HBsAg quantification, antibody staining, flow cytometry and the assessment of the HBV-specific T cell and B cell response were previously described20. Briefly, HBV-specific T cell responses were measured by IFNγ-specific ELISpot assay following stimulation of PBMCs with overlapping peptides of HBcAg and HBsAg (1mg/ml each) for 24hr. Responses to check-point blockade was assessed in the absence or presence of αPD-L1 antibody during peptide stimulation. HBsAg-specific B cell frequency was measured by flow cytometry with fluorescence-labeled rHBsAg. HBsAg-specific Ab responses were measured by HBsAb-ELISpot following stimulation of PBMCs with CpG-B for 5 days. The expression of inhibitory receptors (PD-L1 or FcRL5) on B cells was measured by flow cytometry.
Soluble markers were measured using Milliplex Map Human Immuno-Oncology Checkpoint protein panel (Millipore Sigma) as previously described20. Additional soluble marker including sFcgRIIB were measured by ELISA according to manufacturer’s instruction (ThermoFisher).
Conflict of Interest: MS is employed by Arbutus Biopharma Corporation. JK, BP and RR were employed by Arbutus Biopharma at the time of manuscript preparation, are currently employed by Bristol Myers Squibb, Adaptimmune and Dicerna Pharmaceuticals, respectively.

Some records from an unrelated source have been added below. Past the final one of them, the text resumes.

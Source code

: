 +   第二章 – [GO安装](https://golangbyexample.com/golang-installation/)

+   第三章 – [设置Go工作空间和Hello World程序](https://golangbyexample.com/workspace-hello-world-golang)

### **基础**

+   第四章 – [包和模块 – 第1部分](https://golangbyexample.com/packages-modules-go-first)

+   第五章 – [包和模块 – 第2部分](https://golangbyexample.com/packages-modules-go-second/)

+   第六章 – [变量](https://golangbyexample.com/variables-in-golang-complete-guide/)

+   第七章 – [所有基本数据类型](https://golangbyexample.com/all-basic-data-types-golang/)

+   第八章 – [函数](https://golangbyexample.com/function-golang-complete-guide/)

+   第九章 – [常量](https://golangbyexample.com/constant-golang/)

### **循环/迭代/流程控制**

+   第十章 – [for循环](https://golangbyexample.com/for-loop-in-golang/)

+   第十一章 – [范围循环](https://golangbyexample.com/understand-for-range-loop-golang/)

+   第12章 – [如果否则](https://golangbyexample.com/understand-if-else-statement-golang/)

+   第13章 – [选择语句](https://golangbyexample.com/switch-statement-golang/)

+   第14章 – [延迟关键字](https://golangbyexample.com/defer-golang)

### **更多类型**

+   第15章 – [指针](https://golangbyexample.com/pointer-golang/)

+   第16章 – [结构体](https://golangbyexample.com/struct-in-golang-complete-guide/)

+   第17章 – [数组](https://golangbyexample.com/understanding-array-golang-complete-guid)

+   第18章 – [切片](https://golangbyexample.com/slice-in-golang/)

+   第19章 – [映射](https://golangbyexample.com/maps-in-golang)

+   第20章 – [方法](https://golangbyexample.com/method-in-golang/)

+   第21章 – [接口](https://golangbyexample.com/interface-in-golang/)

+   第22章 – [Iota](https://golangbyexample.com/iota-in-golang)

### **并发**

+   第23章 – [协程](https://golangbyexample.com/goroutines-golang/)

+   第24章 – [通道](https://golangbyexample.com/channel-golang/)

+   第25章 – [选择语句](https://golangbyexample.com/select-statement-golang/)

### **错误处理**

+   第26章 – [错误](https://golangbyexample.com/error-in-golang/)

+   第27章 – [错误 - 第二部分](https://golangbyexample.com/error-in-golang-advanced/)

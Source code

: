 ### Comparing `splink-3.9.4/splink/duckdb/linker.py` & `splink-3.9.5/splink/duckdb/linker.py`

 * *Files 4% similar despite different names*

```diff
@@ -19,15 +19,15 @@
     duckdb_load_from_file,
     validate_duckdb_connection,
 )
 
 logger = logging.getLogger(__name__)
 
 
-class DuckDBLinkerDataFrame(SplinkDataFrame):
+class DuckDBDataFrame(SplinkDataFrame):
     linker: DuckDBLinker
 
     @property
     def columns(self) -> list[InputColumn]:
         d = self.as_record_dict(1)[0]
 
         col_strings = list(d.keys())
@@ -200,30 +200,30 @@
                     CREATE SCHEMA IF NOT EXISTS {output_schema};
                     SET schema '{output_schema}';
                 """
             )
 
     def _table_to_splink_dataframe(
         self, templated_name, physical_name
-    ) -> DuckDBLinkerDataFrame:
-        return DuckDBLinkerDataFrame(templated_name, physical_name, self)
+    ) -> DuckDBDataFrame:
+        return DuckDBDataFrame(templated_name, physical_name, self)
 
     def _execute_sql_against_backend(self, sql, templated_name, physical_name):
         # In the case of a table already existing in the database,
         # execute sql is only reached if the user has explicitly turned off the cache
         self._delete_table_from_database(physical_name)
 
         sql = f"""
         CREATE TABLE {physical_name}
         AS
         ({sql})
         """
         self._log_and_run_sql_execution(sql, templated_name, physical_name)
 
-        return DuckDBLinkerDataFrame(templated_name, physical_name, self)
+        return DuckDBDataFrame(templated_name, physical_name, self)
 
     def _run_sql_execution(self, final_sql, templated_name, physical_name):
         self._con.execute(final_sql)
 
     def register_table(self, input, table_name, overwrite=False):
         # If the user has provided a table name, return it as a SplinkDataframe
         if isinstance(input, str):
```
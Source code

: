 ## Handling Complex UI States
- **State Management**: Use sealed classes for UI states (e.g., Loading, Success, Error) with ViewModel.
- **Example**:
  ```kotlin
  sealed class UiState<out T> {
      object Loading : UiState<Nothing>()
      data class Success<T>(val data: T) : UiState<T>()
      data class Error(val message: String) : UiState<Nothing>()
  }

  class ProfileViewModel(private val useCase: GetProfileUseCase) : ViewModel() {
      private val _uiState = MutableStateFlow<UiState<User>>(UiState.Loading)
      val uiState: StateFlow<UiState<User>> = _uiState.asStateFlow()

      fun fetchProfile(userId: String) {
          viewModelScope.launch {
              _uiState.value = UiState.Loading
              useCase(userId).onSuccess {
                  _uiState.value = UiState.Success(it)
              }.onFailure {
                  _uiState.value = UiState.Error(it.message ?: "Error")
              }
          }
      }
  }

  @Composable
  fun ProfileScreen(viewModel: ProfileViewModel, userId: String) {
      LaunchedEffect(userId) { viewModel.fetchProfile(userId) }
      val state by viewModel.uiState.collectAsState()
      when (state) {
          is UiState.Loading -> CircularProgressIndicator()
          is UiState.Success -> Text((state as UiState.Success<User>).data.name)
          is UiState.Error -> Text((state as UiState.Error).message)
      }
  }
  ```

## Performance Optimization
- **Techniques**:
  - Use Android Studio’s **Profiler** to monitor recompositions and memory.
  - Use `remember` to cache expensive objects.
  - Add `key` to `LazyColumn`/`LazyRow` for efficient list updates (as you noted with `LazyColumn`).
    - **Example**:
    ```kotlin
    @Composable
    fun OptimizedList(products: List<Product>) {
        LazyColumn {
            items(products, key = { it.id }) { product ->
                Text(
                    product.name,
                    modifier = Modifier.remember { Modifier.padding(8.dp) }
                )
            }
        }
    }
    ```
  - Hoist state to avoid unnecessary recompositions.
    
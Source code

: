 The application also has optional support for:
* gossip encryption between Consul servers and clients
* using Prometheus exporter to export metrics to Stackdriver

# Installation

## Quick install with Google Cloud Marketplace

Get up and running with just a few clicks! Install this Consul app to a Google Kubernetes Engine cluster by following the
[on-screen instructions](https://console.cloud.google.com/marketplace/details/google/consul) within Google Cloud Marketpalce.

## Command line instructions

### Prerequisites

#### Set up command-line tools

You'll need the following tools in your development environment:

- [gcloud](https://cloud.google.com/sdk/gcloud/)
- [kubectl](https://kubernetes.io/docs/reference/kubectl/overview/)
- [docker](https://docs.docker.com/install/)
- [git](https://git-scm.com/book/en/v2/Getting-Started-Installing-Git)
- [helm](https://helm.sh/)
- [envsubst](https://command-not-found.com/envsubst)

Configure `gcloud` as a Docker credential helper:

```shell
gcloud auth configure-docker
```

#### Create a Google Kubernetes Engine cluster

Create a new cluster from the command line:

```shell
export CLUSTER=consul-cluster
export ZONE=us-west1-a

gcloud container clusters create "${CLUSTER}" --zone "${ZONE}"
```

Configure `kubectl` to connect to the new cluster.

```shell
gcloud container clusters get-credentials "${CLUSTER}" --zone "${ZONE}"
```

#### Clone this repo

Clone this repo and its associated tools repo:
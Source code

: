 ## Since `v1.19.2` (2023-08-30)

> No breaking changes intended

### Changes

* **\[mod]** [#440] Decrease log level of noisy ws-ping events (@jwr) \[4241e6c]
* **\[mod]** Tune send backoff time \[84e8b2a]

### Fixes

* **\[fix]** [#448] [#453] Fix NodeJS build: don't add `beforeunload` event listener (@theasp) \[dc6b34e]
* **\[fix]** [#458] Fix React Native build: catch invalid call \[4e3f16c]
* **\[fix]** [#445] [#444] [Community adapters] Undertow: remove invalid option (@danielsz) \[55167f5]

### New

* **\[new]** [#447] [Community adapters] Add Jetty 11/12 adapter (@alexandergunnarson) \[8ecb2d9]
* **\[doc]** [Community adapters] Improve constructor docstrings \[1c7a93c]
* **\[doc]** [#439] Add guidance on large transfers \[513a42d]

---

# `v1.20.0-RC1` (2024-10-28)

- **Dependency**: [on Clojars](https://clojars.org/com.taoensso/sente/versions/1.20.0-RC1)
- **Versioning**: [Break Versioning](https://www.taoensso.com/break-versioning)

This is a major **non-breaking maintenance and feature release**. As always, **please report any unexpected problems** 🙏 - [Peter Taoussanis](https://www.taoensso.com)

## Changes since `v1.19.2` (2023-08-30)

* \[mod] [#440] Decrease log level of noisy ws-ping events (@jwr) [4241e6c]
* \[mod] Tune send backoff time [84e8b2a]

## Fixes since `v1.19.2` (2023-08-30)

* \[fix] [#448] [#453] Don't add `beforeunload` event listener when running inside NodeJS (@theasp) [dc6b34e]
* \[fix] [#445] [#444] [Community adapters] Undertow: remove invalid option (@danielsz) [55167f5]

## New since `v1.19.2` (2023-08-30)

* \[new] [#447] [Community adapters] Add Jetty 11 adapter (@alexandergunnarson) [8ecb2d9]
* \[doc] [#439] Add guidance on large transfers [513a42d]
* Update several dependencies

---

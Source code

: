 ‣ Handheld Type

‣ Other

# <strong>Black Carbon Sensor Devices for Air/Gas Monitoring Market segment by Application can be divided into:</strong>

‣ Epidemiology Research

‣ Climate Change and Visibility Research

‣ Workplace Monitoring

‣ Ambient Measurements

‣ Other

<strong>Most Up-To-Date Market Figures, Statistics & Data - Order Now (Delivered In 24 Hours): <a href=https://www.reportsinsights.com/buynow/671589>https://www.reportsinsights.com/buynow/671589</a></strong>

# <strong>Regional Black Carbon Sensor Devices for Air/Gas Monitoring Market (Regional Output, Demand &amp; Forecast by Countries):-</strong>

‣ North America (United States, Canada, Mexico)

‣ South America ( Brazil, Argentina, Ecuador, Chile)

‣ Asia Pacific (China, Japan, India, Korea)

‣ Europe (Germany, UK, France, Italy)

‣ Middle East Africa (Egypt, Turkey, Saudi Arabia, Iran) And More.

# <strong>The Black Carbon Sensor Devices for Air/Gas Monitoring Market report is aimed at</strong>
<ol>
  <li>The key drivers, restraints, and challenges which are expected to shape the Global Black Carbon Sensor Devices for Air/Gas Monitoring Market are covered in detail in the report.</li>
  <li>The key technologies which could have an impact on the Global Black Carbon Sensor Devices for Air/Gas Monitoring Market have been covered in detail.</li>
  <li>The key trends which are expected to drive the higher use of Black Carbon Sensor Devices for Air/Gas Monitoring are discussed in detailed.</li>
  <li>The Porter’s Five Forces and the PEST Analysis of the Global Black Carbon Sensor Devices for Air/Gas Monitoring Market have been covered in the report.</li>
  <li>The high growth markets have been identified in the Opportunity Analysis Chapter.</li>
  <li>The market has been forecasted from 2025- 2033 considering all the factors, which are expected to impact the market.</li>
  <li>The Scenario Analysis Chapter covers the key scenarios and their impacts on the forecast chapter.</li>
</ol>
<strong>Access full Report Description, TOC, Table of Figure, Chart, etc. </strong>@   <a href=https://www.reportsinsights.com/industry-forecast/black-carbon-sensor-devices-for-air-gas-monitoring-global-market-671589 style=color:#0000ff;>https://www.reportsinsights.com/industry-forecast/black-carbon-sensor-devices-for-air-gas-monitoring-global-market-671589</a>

HWH serves at the National Advisory Board of Gilead, received research grant from Gilead, Assembly Biosciences and Arbutus. GP declared there is no conflict of interest.
Acknowledgement: We thank the patients who provided clinical samples.
Ethics statement: All participants signed informed consent approved by Thomas Jefferson University at the time of sample collection. All samples were anonymized.